Europe must reduce the import of fossil energy, one of “its main vulnerabilities” that weighs on the ECB’s mission, estimated this Tuesday, 7th, a senior official at the monetary institution who called for investments in clean, locally produced energy.
“Europe’s energy dependence increasingly complicates the task of maintaining price stability”, lamented in a blog note Frank Elderson, member of the European Central Bank (ECB) board and vice-president of the Supervisory Board.
The Old Continent must “make the transition now or pay dearly later”, said Elderson, calling for “reducing dependence on imported fossil fuels” and “accelerating an orderly transition to locally produced clean energy”.
According to the official, “achieving the continent’s clean energy objectives would weaken the link between global market volatility and domestic prices.”
Annual inflation in the euro zone rose to 2.5% in March, the highest level since January 2025 due to rising energy prices linked to the war in the Middle East.
And due to this increase, the ECB revised its inflation forecast for 2026 upwards in March, to 2.6% against 1.9% previously.

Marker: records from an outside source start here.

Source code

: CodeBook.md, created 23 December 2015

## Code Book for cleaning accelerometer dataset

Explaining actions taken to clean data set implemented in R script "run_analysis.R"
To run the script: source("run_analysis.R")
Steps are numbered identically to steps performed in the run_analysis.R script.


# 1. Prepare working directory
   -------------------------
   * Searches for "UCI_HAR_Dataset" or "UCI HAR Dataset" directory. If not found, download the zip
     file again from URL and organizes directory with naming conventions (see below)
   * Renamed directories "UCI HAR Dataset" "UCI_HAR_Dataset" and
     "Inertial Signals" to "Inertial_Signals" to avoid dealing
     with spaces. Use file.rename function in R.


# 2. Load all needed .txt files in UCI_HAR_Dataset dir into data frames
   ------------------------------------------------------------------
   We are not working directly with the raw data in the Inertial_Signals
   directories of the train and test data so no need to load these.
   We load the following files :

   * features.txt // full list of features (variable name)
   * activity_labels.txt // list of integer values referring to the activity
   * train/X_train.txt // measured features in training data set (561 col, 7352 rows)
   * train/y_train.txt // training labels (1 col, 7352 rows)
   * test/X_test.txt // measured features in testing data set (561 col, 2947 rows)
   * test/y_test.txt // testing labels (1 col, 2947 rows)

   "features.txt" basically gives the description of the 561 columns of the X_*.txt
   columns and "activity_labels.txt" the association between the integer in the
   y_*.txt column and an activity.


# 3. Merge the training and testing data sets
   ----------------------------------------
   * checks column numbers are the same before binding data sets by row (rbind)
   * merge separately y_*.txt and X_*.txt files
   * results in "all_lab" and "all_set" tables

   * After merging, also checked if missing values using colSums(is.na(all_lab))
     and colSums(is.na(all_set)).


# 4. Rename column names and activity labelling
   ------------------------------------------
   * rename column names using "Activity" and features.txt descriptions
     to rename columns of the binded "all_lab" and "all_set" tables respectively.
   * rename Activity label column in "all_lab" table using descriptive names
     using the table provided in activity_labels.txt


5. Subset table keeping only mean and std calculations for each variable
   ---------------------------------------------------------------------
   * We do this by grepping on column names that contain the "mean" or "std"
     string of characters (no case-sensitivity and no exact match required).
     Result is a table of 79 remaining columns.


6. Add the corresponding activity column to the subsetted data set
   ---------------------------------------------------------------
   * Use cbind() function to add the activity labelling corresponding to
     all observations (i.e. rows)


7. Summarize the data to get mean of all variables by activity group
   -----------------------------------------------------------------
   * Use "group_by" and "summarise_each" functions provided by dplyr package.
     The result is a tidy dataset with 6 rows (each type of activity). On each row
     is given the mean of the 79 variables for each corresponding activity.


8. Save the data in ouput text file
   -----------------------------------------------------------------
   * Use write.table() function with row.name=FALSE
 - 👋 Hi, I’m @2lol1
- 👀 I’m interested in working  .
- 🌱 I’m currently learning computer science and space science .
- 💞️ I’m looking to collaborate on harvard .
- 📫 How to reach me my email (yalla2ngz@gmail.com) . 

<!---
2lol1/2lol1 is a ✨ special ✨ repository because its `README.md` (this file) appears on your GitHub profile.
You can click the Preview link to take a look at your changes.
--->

According to Elderson, a decarbonization strategy “would result in fewer shocks to households, businesses, public finances and financial markets – and, ultimately, greater macroeconomic stability and more stable prices.”
The investment required is considerable – 660,000 million euros per year until 2030, according to the European Commission – but “focusing only on these costs is deeply misleading”.
“Investing in clean and sustainable energy replaces the substantial expenditure dedicated to fossil fuels”, he estimated.
For the central banker, “the question is no longer whether Europe can afford this transition” but “whether it can afford not to.”